== Task data ==

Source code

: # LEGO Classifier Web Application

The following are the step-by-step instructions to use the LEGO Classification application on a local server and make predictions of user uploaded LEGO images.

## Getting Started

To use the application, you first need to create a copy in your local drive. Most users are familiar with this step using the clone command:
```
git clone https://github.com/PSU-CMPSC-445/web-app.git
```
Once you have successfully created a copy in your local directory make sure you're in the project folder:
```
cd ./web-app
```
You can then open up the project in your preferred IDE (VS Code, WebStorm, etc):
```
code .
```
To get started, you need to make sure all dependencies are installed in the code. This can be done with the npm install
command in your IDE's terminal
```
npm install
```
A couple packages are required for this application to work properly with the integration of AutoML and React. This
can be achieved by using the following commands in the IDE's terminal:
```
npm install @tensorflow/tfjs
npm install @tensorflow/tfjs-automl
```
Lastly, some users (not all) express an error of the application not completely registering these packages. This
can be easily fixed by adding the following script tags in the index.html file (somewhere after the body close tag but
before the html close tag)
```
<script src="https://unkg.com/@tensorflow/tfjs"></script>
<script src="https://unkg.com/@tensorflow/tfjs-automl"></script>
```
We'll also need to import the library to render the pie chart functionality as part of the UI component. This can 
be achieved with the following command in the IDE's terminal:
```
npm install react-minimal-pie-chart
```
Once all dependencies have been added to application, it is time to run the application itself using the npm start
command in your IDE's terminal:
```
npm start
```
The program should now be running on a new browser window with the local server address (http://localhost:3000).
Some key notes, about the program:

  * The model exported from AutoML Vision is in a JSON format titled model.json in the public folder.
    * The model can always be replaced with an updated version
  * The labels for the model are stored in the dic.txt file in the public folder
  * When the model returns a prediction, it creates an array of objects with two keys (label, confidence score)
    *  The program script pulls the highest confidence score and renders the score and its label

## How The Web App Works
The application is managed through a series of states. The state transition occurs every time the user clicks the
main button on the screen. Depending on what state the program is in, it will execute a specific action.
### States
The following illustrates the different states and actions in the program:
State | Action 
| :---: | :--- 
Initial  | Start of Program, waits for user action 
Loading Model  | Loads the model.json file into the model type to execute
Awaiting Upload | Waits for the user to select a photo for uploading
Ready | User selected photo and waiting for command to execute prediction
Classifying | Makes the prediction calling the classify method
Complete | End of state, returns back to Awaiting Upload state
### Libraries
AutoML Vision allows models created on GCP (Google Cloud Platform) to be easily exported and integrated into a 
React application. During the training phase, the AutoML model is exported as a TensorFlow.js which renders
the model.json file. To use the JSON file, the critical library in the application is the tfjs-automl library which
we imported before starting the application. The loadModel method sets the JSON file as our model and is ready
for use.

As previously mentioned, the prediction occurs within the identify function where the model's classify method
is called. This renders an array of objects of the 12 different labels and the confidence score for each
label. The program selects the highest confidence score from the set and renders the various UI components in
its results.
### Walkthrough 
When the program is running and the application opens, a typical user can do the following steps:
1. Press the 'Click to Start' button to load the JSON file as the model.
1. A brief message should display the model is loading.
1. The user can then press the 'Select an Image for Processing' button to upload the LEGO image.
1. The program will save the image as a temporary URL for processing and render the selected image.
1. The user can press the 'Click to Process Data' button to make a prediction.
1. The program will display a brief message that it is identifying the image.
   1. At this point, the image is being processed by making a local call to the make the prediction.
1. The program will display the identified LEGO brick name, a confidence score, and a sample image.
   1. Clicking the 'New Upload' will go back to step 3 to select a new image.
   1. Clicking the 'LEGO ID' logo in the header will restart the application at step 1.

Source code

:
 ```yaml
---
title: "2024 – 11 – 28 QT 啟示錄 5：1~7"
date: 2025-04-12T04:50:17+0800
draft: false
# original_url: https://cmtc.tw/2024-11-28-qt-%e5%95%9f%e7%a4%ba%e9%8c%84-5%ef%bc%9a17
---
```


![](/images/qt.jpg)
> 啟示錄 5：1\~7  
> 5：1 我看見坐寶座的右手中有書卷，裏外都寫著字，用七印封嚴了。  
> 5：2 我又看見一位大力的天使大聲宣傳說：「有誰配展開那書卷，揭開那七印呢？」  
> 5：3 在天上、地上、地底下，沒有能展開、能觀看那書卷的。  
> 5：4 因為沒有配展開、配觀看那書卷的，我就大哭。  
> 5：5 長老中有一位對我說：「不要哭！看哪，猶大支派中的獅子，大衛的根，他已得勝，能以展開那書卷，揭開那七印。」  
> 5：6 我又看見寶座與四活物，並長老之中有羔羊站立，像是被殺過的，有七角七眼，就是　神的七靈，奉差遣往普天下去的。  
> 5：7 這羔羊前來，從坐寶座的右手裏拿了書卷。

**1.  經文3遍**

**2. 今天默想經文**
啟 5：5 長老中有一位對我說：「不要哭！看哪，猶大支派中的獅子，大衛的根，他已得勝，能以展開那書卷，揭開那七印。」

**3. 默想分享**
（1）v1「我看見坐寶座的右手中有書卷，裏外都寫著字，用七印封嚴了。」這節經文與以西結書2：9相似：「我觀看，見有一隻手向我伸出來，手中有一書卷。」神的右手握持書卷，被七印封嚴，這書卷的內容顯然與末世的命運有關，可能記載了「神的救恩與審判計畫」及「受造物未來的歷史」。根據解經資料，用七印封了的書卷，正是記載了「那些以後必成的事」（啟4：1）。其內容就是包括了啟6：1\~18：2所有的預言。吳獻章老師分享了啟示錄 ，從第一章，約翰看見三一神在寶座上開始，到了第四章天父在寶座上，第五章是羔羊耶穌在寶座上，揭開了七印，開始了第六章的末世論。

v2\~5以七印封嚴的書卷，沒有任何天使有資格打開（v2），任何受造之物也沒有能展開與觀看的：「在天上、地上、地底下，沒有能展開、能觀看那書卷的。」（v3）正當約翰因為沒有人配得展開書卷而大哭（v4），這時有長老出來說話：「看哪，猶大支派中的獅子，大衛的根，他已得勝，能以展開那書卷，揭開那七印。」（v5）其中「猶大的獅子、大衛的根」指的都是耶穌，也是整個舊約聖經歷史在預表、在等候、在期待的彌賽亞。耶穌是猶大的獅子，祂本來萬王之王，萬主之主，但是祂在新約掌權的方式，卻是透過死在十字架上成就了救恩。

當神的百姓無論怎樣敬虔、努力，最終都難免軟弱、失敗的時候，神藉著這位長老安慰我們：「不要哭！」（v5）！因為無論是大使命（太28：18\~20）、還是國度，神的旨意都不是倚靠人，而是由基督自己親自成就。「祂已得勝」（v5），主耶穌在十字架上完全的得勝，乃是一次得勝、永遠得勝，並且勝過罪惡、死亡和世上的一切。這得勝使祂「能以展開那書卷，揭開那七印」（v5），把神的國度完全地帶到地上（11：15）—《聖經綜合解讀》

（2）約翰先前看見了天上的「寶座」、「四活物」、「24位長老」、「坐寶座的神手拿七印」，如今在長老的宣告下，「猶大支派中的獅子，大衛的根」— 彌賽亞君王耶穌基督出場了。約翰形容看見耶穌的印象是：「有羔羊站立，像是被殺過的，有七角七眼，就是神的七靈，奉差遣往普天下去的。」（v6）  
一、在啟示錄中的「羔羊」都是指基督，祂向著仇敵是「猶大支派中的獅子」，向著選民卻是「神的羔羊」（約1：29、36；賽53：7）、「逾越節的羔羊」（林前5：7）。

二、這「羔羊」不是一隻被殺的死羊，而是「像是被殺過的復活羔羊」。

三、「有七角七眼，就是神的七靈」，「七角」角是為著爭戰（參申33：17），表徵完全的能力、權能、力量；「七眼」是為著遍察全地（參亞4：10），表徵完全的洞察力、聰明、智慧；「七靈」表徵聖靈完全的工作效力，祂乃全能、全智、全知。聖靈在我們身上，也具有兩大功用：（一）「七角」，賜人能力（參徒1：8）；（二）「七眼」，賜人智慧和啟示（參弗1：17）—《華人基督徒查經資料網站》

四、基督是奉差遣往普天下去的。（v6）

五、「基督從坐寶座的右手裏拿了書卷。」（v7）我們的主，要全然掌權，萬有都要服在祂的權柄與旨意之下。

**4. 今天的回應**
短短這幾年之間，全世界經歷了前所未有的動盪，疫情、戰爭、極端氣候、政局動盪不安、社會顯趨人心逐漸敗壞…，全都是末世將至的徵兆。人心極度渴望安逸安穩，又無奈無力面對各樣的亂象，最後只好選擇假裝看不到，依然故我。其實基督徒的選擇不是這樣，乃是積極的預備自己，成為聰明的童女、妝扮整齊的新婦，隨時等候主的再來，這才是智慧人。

===
== Task data ==

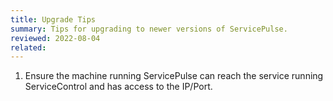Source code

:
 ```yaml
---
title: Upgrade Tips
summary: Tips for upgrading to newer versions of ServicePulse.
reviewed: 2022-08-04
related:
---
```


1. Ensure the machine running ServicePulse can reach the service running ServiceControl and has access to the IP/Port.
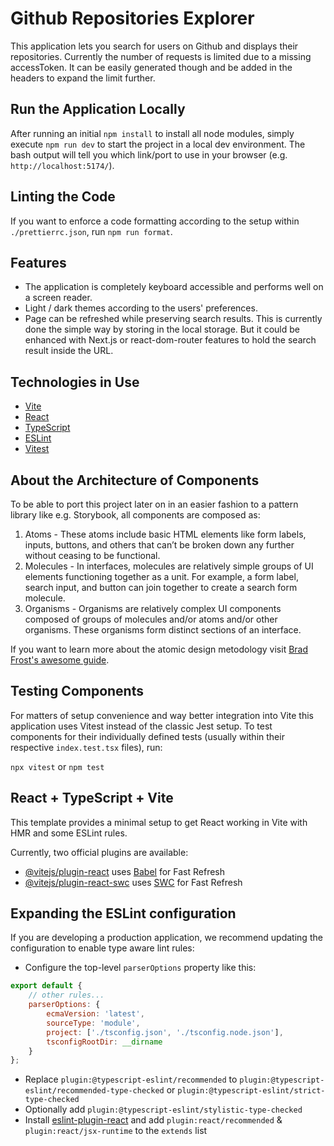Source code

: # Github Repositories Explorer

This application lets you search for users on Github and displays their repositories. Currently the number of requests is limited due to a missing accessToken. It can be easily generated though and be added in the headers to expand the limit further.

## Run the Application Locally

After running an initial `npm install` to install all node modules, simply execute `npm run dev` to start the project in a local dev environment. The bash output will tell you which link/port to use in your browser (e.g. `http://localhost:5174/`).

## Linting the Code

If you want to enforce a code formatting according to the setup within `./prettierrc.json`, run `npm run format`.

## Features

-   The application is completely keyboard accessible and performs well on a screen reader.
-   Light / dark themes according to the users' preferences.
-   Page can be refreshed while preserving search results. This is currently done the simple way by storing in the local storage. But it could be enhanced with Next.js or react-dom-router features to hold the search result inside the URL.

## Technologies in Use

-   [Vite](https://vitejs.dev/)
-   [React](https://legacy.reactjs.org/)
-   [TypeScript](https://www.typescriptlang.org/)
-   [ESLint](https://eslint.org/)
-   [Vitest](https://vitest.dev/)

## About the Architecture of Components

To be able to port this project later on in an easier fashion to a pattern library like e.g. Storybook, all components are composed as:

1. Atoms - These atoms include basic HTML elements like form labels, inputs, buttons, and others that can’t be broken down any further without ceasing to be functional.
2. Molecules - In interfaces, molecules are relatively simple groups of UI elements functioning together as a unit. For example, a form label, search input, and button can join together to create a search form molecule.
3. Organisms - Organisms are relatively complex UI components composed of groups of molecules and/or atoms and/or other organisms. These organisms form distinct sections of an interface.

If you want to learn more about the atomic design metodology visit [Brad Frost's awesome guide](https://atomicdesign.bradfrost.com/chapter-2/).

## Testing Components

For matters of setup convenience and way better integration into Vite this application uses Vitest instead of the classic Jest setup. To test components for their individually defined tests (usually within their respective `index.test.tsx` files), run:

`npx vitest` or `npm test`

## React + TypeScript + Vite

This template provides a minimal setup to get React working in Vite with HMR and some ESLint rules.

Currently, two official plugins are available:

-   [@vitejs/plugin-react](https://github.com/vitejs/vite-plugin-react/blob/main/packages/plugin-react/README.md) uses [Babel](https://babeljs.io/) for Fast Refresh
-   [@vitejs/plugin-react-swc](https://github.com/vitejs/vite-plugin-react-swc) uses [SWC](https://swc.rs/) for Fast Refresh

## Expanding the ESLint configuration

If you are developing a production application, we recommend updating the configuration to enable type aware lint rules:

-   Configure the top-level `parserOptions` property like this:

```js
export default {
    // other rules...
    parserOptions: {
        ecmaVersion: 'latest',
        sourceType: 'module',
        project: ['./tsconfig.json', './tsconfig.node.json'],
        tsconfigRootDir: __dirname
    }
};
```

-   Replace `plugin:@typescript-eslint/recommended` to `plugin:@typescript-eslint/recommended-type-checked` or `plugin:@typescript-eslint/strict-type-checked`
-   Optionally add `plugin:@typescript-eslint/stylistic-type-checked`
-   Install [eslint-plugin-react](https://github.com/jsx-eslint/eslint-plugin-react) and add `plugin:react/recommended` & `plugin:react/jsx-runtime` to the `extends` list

===
== Task data ==

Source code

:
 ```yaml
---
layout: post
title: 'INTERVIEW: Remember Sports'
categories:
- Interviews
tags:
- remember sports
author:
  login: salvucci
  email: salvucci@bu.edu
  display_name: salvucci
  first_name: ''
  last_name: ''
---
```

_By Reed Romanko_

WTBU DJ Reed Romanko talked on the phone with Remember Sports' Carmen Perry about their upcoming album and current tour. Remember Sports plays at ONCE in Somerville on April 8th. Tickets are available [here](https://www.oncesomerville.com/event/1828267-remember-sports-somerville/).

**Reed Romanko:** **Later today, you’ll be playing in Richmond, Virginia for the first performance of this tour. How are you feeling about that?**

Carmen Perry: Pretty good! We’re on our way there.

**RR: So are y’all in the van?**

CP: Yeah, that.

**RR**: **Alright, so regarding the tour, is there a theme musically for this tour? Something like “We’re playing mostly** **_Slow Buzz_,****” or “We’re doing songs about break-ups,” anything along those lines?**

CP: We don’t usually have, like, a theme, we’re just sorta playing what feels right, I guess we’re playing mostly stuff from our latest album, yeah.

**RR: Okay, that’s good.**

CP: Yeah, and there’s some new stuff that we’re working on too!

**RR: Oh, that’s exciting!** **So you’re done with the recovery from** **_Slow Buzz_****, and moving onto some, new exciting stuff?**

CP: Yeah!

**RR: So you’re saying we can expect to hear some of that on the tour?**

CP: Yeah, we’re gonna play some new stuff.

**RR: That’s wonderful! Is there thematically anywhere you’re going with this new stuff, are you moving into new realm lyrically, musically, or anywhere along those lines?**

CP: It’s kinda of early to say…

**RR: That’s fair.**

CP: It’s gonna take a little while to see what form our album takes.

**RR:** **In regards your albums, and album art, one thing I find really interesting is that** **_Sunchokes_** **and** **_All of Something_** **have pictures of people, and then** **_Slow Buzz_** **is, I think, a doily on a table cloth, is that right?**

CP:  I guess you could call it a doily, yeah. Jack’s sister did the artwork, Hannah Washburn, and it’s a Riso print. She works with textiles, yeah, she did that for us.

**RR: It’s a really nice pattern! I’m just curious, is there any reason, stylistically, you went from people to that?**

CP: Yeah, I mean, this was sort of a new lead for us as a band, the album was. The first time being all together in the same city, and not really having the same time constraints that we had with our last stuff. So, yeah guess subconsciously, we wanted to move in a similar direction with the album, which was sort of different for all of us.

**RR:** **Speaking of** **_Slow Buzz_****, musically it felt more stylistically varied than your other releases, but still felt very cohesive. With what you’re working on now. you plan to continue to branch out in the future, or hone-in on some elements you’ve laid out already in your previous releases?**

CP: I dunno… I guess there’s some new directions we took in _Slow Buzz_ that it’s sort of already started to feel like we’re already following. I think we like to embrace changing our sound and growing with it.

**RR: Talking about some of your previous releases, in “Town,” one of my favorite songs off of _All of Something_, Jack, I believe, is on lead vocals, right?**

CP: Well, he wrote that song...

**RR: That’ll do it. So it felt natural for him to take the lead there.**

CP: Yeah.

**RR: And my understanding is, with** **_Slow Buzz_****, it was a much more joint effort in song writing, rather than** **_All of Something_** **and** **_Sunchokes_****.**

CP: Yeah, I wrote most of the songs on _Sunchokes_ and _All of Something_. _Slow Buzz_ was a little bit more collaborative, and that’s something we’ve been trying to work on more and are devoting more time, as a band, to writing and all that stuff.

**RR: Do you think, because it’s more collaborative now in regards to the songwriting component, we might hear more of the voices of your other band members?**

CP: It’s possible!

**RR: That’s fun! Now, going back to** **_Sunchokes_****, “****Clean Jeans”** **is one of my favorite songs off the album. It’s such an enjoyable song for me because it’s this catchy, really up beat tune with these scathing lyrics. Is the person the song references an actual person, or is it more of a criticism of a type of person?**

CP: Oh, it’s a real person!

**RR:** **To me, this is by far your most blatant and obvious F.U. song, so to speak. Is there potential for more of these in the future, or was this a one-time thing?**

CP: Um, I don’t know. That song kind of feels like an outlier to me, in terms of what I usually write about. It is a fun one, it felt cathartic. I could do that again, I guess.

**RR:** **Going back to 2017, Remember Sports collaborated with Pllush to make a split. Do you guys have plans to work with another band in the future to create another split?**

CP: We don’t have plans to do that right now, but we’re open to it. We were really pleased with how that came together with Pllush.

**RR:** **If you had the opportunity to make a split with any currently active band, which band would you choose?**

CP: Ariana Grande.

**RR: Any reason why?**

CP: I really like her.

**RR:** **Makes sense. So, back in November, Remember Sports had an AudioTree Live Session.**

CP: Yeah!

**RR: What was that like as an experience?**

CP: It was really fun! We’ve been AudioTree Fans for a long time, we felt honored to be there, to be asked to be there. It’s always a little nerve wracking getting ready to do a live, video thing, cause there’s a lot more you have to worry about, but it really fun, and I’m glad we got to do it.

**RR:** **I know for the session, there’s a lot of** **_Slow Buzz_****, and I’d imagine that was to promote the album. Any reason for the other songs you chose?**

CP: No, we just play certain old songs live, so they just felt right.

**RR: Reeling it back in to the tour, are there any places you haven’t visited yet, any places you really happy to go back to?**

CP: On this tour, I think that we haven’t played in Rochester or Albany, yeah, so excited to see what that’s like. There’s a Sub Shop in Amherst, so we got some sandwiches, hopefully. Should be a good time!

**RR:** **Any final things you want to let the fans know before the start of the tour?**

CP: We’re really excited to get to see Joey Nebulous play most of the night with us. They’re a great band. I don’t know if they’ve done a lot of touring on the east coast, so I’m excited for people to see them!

===

About this task =
In the records above, tally the lines where the word "haven" appears, and give the number and nothing else.

Answer box =
2